Perrotta is in his last semester at Wayne State University’s law school.
“The council used the resolution of censure for no purpose other than to destroy my reputation,” he said on his Facebook page the day after the meeting.
He is threatening to file a lawsuit against the city for defamation, saying it could jeopardize him from becoming an attorney.
The censure took issue with comments Perrotta said in 2017, but did not specify what those comments were other than being about “recent immigrant arrivals to Hamtramck insinuating that, as a group, they lacked basic knowledge of and adherence to community norms related to sanitation and property maintenance.”
The crux of the complaint was that Perrotta’s comment was of the mindset of a “European and Western cultural superiority over many of the immigrant cultures represented by members of this Council and the broader community.”
Perrotta said then his comments were taken out of context and was only meant to spur a citywide education program to get all households to dispose their garbage correctly.
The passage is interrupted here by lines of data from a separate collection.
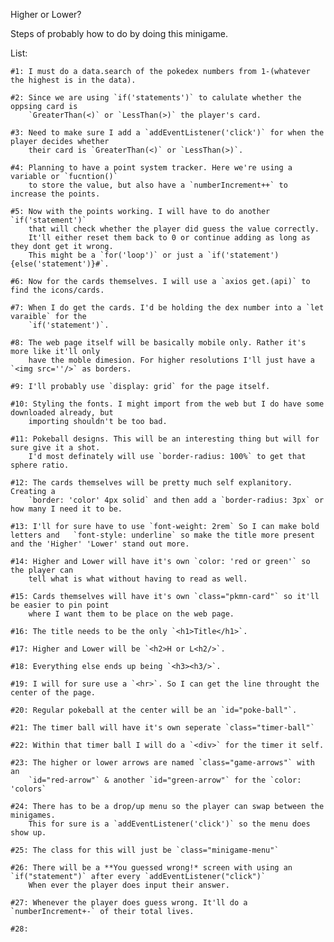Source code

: Higher or Lower?

Steps of probably how to do by doing this minigame.

List:
    
    #1: I must do a data.search of the pokedex numbers from 1-(whatever the highest is in the data).
    
    #2: Since we are using `if('statements')` to calulate whether the oppsing card is
        `GreaterThan(<)` or `LessThan(>)` the player's card.
    
    #3: Need to make sure I add a `addEventListener('click')` for when the player decides whether
        their card is `GreaterThan(<)` or `LessThan(>)`.
    
    #4: Planning to have a point system tracker. Here we're using a variable or `fucntion()`
        to store the value, but also have a `numberIncrement++` to increase the points.
    
    #5: Now with the points working. I will have to do another `if('statement')`
        that will check whether the player did guess the value correctly.
        It'll either reset them back to 0 or continue adding as long as they dont get it wrong.
        This might be a `for('loop')` or just a `if('statement'){else('statement')}#`.
    
    #6: Now for the cards themselves. I will use a `axios get.(api)` to find the icons/cards.
    
    #7: When I do get the cards. I'd be holding the dex number into a `let varaible` for the
        `if('statement')`.
    
    #8: The web page itself will be basically mobile only. Rather it's more like it'll only 
        have the moble dimesion. For higher resolutions I'll just have a `<img src=''/>` as borders.
    
    #9: I'll probably use `display: grid` for the page itself.
    
    #10: Styling the fonts. I might import from the web but I do have some downloaded already, but
        importing shouldn't be too bad.
    
    #11: Pokeball designs. This will be an interesting thing but will for sure give it a shot.
        I'd most definately will use `border-radius: 100%` to get that sphere ratio.
    
    #12: The cards themselves will be pretty much self explanitory. Creating a
        `border: 'color' 4px solid` and then add a `border-radius: 3px` or how many I need it to be.
    
    #13: I'll for sure have to use `font-weight: 2rem` So I can make bold letters and   `font-style: underline` so make the title more present and the 'Higher' 'Lower' stand out more.
    
    #14: Higher and Lower will have it's own `color: 'red or green'` so the player can
        tell what is what without having to read as well.
    
    #15: Cards themselves will have it's own `class="pkmn-card"` so it'll be easier to pin point
        where I want them to be place on the web page.
    
    #16: The title needs to be the only `<h1>Title</h1>`.
    
    #17: Higher and Lower will be `<h2>H or L<h2/>`.
    
    #18: Everything else ends up being `<h3><h3/>`.
    
    #19: I will for sure use a `<hr>`. So I can get the line throught the center of the page.
    
    #20: Regular pokeball at the center will be an `id="poke-ball"`.
    
    #21: The timer ball will have it's own seperate `class="timer-ball"`
    
    #22: Within that timer ball I will do a `<div>` for the timer it self.
    
    #23: The higher or lower arrows are named `class="game-arrows"` with an
        `id="red-arrow"` & another `id="green-arrow"` for the `color: 'colors`
    
    #24: There has to be a drop/up menu so the player can swap between the minigames.
        This for sure is a `addEventListener('click')` so the menu does show up.
    
    #25: The class for this will just be `class="minigame-menu"`
    
    #26: There will be a **You guessed wrong!* screen with using an `if("statement")` after every `addEventListener("click")`
        When ever the player does input their answer.
    
    #27: Whenever the player does guess wrong. It'll do a `numberIncrement+-` of their total lives.
    
    #28: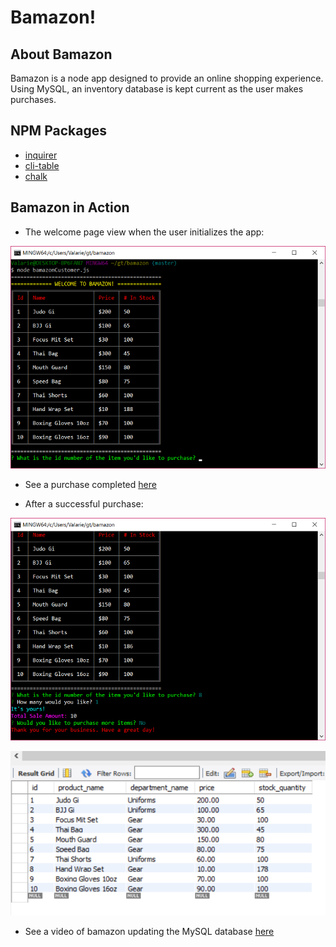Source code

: # Bamazon!

## About Bamazon

Bamazon is a node app designed to provide an online shopping experience. 
Using MySQL, an inventory database is kept current as the user makes purchases.

## NPM Packages

* [inquirer](https://www.npmjs.com/package/inquirer)
* [cli-table](https://www.npmjs.com/package/cli-table)
* [chalk](https://www.npmjs.com/package/chalk)

## Bamazon in Action

* The welcome page view when the user initializes the app:

![Image of welcome screen](https://github.com/ValarieR/bamazon/blob/master/Bamazon1.png)

* See a purchase completed [here](https://youtu.be/dr3rxUMkz_c)

* After a successful purchase:

![Image of completed purchase](https://github.com/ValarieR/bamazon/blob/master/Bamazon2.png)

![MySQL reflecting an updated inventory](https://github.com/ValarieR/bamazon/blob/master/MySQLUpdated.png)

* See a video of bamazon updating the MySQL database [here](https://youtu.be/-mfvkPdPsOM)
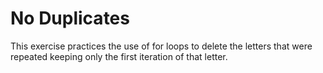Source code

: No Duplicates
====================

This exercise practices the use of for loops to delete the letters that were repeated keeping only the first iteration of that letter.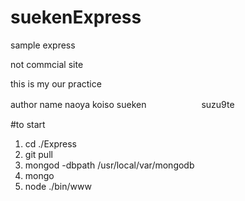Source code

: # suekenExpress
sample express

not commcial site

this is my our practice

author name naoya koiso
            sueken
　　　　　　suzu9te

#to start
1. cd ./Express
2. git pull
3. mongod -dbpath /usr/local/var/mongodb
4. mongo
3. node ./bin/www
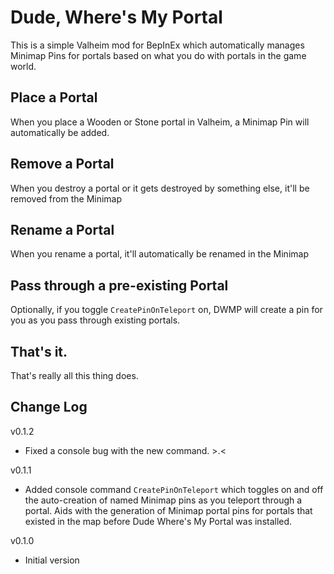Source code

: # Dude, Where's My Portal

This is a simple Valheim mod for BepInEx which automatically manages Minimap Pins for portals based on what you do with portals in the game world.

## Place a Portal

When you place a Wooden or Stone portal in Valheim, a Minimap Pin will automatically be added.

## Remove a Portal

When you destroy a portal or it gets destroyed by something else, it'll be removed from the Minimap

## Rename a Portal

When you rename a portal, it'll automatically be renamed in the Minimap

## Pass through a pre-existing Portal

Optionally, if you toggle `CreatePinOnTeleport` on, DWMP will create a pin for you as you pass through existing portals.

## That's it.

That's really all this thing does.

## Change Log
v0.1.2
- Fixed a console bug with the new command. >.<

v0.1.1
- Added console command `CreatePinOnTeleport` which toggles on and off the auto-creation of named Minimap pins as you teleport through a portal. Aids with the generation of Minimap portal pins for portals that existed in the map before Dude Where's My Portal was installed.

v0.1.0
- Initial version
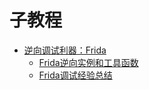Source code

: # 子教程

* [逆向调试利器：Frida](https://book.crifan.org/books/reverse_debug_frida/website/)
  * [Frida逆向实例和工具函数](https://book.crifan.org/books/frida_re_example_function/website/)
  * [Frida调试经验总结](https://book.crifan.org/books/frida_debug_summary/website/)
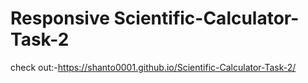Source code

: # Responsive Scientific-Calculator-Task-2
check out:-https://shanto0001.github.io/Scientific-Calculator-Task-2/
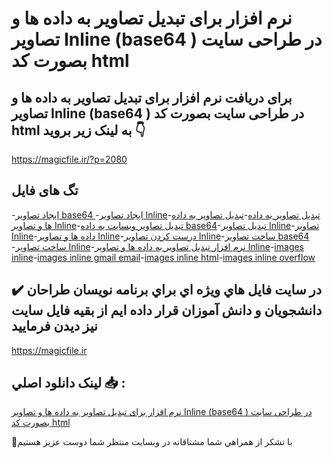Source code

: # نرم افزار برای تبدیل تصاویر به داده ها و تصاویر Inline (base64 ) در طراحی سایت بصورت کد html

## برای دریافت نرم افزار برای تبدیل تصاویر به داده ها و تصاویر Inline (base64 ) در طراحی سایت بصورت کد html به لینک زیر بروید 👇

https://magicfile.ir/?p=2080

## تگ های فایل

-[ایجاد تصاویر base64 ](https://magicfile.ir/product/%d9%86%d8%b1%d9%85-%d8%a7%d9%81%d8%b2%d8%a7%d8%b1-%d8%aa%d8%a8%d8%af%db%8c%d9%84-%d8%aa%d8%b5%d8%a7%d9%88%db%8c%d8%b1-%d8%a8%d9%87%d8%af%d8%a7%d8%af%d9%87-%d9%87%d8%a7-%d9%88-%d8%aa%d8%b5%d8%a7%d9%88%db%8c%d8%b1/)-[ایجاد تصاویر Inline](https://magicfile.ir/product/%d9%86%d8%b1%d9%85-%d8%a7%d9%81%d8%b2%d8%a7%d8%b1-%d8%aa%d8%a8%d8%af%db%8c%d9%84-%d8%aa%d8%b5%d8%a7%d9%88%db%8c%d8%b1-%d8%a8%d9%87%d8%af%d8%a7%d8%af%d9%87-%d9%87%d8%a7-%d9%88-%d8%aa%d8%b5%d8%a7%d9%88%db%8c%d8%b1/)-[تبدیل تصاویر به داده](https://magicfile.ir/product/%d9%86%d8%b1%d9%85-%d8%a7%d9%81%d8%b2%d8%a7%d8%b1-%d8%aa%d8%a8%d8%af%db%8c%d9%84-%d8%aa%d8%b5%d8%a7%d9%88%db%8c%d8%b1-%d8%a8%d9%87%d8%af%d8%a7%d8%af%d9%87-%d9%87%d8%a7-%d9%88-%d8%aa%d8%b5%d8%a7%d9%88%db%8c%d8%b1/)-[تبدیل تصاویر به داده ها و تصاویر Inline](https://magicfile.ir/product/%d9%86%d8%b1%d9%85-%d8%a7%d9%81%d8%b2%d8%a7%d8%b1-%d8%aa%d8%a8%d8%af%db%8c%d9%84-%d8%aa%d8%b5%d8%a7%d9%88%db%8c%d8%b1-%d8%a8%d9%87%d8%af%d8%a7%d8%af%d9%87-%d9%87%d8%a7-%d9%88-%d8%aa%d8%b5%d8%a7%d9%88%db%8c%d8%b1/)-[تبدیل تصاویر وبسایت به داده base64](https://magicfile.ir/product/%d9%86%d8%b1%d9%85-%d8%a7%d9%81%d8%b2%d8%a7%d8%b1-%d8%aa%d8%a8%d8%af%db%8c%d9%84-%d8%aa%d8%b5%d8%a7%d9%88%db%8c%d8%b1-%d8%a8%d9%87%d8%af%d8%a7%d8%af%d9%87-%d9%87%d8%a7-%d9%88-%d8%aa%d8%b5%d8%a7%d9%88%db%8c%d8%b1/)-[تبدیل تصاویر Inline](https://magicfile.ir/product/%d9%86%d8%b1%d9%85-%d8%a7%d9%81%d8%b2%d8%a7%d8%b1-%d8%aa%d8%a8%d8%af%db%8c%d9%84-%d8%aa%d8%b5%d8%a7%d9%88%db%8c%d8%b1-%d8%a8%d9%87%d8%af%d8%a7%d8%af%d9%87-%d9%87%d8%a7-%d9%88-%d8%aa%d8%b5%d8%a7%d9%88%db%8c%d8%b1/)-[تصاویر Inline](https://magicfile.ir/product/%d9%86%d8%b1%d9%85-%d8%a7%d9%81%d8%b2%d8%a7%d8%b1-%d8%aa%d8%a8%d8%af%db%8c%d9%84-%d8%aa%d8%b5%d8%a7%d9%88%db%8c%d8%b1-%d8%a8%d9%87%d8%af%d8%a7%d8%af%d9%87-%d9%87%d8%a7-%d9%88-%d8%aa%d8%b5%d8%a7%d9%88%db%8c%d8%b1/)-[داده ها و تصاویر Inline](https://magicfile.ir/product/%d9%86%d8%b1%d9%85-%d8%a7%d9%81%d8%b2%d8%a7%d8%b1-%d8%aa%d8%a8%d8%af%db%8c%d9%84-%d8%aa%d8%b5%d8%a7%d9%88%db%8c%d8%b1-%d8%a8%d9%87%d8%af%d8%a7%d8%af%d9%87-%d9%87%d8%a7-%d9%88-%d8%aa%d8%b5%d8%a7%d9%88%db%8c%d8%b1/)-[درست کردن تصاویر Inline](https://magicfile.ir/product/%d9%86%d8%b1%d9%85-%d8%a7%d9%81%d8%b2%d8%a7%d8%b1-%d8%aa%d8%a8%d8%af%db%8c%d9%84-%d8%aa%d8%b5%d8%a7%d9%88%db%8c%d8%b1-%d8%a8%d9%87%d8%af%d8%a7%d8%af%d9%87-%d9%87%d8%a7-%d9%88-%d8%aa%d8%b5%d8%a7%d9%88%db%8c%d8%b1/)-[ساخت تصاویر base64 ](https://magicfile.ir/product/%d9%86%d8%b1%d9%85-%d8%a7%d9%81%d8%b2%d8%a7%d8%b1-%d8%aa%d8%a8%d8%af%db%8c%d9%84-%d8%aa%d8%b5%d8%a7%d9%88%db%8c%d8%b1-%d8%a8%d9%87%d8%af%d8%a7%d8%af%d9%87-%d9%87%d8%a7-%d9%88-%d8%aa%d8%b5%d8%a7%d9%88%db%8c%d8%b1/)-[ساخت تصاویر Inline](https://magicfile.ir/product/%d9%86%d8%b1%d9%85-%d8%a7%d9%81%d8%b2%d8%a7%d8%b1-%d8%aa%d8%a8%d8%af%db%8c%d9%84-%d8%aa%d8%b5%d8%a7%d9%88%db%8c%d8%b1-%d8%a8%d9%87%d8%af%d8%a7%d8%af%d9%87-%d9%87%d8%a7-%d9%88-%d8%aa%d8%b5%d8%a7%d9%88%db%8c%d8%b1/)-[نرم افزار تبدیل تصاویر به داده ها و تصاویر Inline](https://magicfile.ir/product/%d9%86%d8%b1%d9%85-%d8%a7%d9%81%d8%b2%d8%a7%d8%b1-%d8%aa%d8%a8%d8%af%db%8c%d9%84-%d8%aa%d8%b5%d8%a7%d9%88%db%8c%d8%b1-%d8%a8%d9%87%d8%af%d8%a7%d8%af%d9%87-%d9%87%d8%a7-%d9%88-%d8%aa%d8%b5%d8%a7%d9%88%db%8c%d8%b1/)-[images inline](https://magicfile.ir/product/%d9%86%d8%b1%d9%85-%d8%a7%d9%81%d8%b2%d8%a7%d8%b1-%d8%aa%d8%a8%d8%af%db%8c%d9%84-%d8%aa%d8%b5%d8%a7%d9%88%db%8c%d8%b1-%d8%a8%d9%87%d8%af%d8%a7%d8%af%d9%87-%d9%87%d8%a7-%d9%88-%d8%aa%d8%b5%d8%a7%d9%88%db%8c%d8%b1/)-[images inline gmail email](https://magicfile.ir/product/%d9%86%d8%b1%d9%85-%d8%a7%d9%81%d8%b2%d8%a7%d8%b1-%d8%aa%d8%a8%d8%af%db%8c%d9%84-%d8%aa%d8%b5%d8%a7%d9%88%db%8c%d8%b1-%d8%a8%d9%87%d8%af%d8%a7%d8%af%d9%87-%d9%87%d8%a7-%d9%88-%d8%aa%d8%b5%d8%a7%d9%88%db%8c%d8%b1/)-[images inline html](https://magicfile.ir/product/%d9%86%d8%b1%d9%85-%d8%a7%d9%81%d8%b2%d8%a7%d8%b1-%d8%aa%d8%a8%d8%af%db%8c%d9%84-%d8%aa%d8%b5%d8%a7%d9%88%db%8c%d8%b1-%d8%a8%d9%87%d8%af%d8%a7%d8%af%d9%87-%d9%87%d8%a7-%d9%88-%d8%aa%d8%b5%d8%a7%d9%88%db%8c%d8%b1/)-[images inline overflow](https://magicfile.ir/product/%d9%86%d8%b1%d9%85-%d8%a7%d9%81%d8%b2%d8%a7%d8%b1-%d8%aa%d8%a8%d8%af%db%8c%d9%84-%d8%aa%d8%b5%d8%a7%d9%88%db%8c%d8%b1-%d8%a8%d9%87%d8%af%d8%a7%d8%af%d9%87-%d9%87%d8%a7-%d9%88-%d8%aa%d8%b5%d8%a7%d9%88%db%8c%d8%b1/)

## ✔️ در سايت فايل هاي ويژه اي براي برنامه نويسان طراحان دانشجويان و دانش آموزان قرار داده ايم از بقيه فايل سايت نيز ديدن فرماييد

https://magicfile.ir


## لينک دانلود اصلي 📥 :

[نرم افزار برای تبدیل تصاویر به داده ها و تصاویر Inline (base64 ) در طراحی سایت بصورت کد html](https://magicfile.ir/product/%d9%86%d8%b1%d9%85-%d8%a7%d9%81%d8%b2%d8%a7%d8%b1-%d8%aa%d8%a8%d8%af%db%8c%d9%84-%d8%aa%d8%b5%d8%a7%d9%88%db%8c%d8%b1-%d8%a8%d9%87%d8%af%d8%a7%d8%af%d9%87-%d9%87%d8%a7-%d9%88-%d8%aa%d8%b5%d8%a7%d9%88%db%8c%d8%b1/) 


🙏با تشکر از همراهي شما مشتاقانه در وبسایت منتظر شما دوست عزیز هستیم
There have long been complaints of households throwing out garbage in bags or loosely without using city-issued garbage cans.
As for the incidents that happened in a December closed-door meeting, Almasmari accused Perrotta of “physically assaulting a member with whom he disagreed and by attempting to provoke physical altercations with other members.”
Both Perrotta and Almasmari filed counter-charges of assault with the police department. Councilmember Miah also accused Perrotta of assaulting him.
Perrotta vehemently denies he assaulted anyone. Instead, he said he was pushed by Councilmember Miah into Almasmari and that he gently pressed his finger against Miah’s chest to ward him off.
He also said that Almasmari brushed his city-issued notebook against the side of his face.
None of the allegations have led to criminal charges or convictions.
Councilmember Karpinski was absent from the meeting. Mayor Karen Majewski said she did not see what happened because she is shorter than the others and that she could not see around them, but did say there was inappropriate behavior “on both sides.”
This isn’t the first time Perrotta has faced criticism from fellow councilmembers.
Councilmember Anam Miah submitted a resolution of censure against Perrotta in 2017 about Perrotta’s comments about how to educate the city’s immigrant population on the proper ways to dispose household garbage but withdrew it.
Again, Perrotta said his comments were not meant to disparage immigrant communities in the city, but only to formulate an education for the city at large.
In the meantime, there were several residents who said this spat casts Hamtramck in a bad light.
“This in-fighting makes me want to not live here,” said Jean Johnson.
This is not the first time there has been friction among city councilmembers.
The last significant flare up was in the 1990s when city councilmembers were at odds with each other and counter-threats of censures were made.
Until recently there has been relative peace among councilmembers for the last several years. But the nature of Hamtramck politics over the last several decades has consistently been contentious.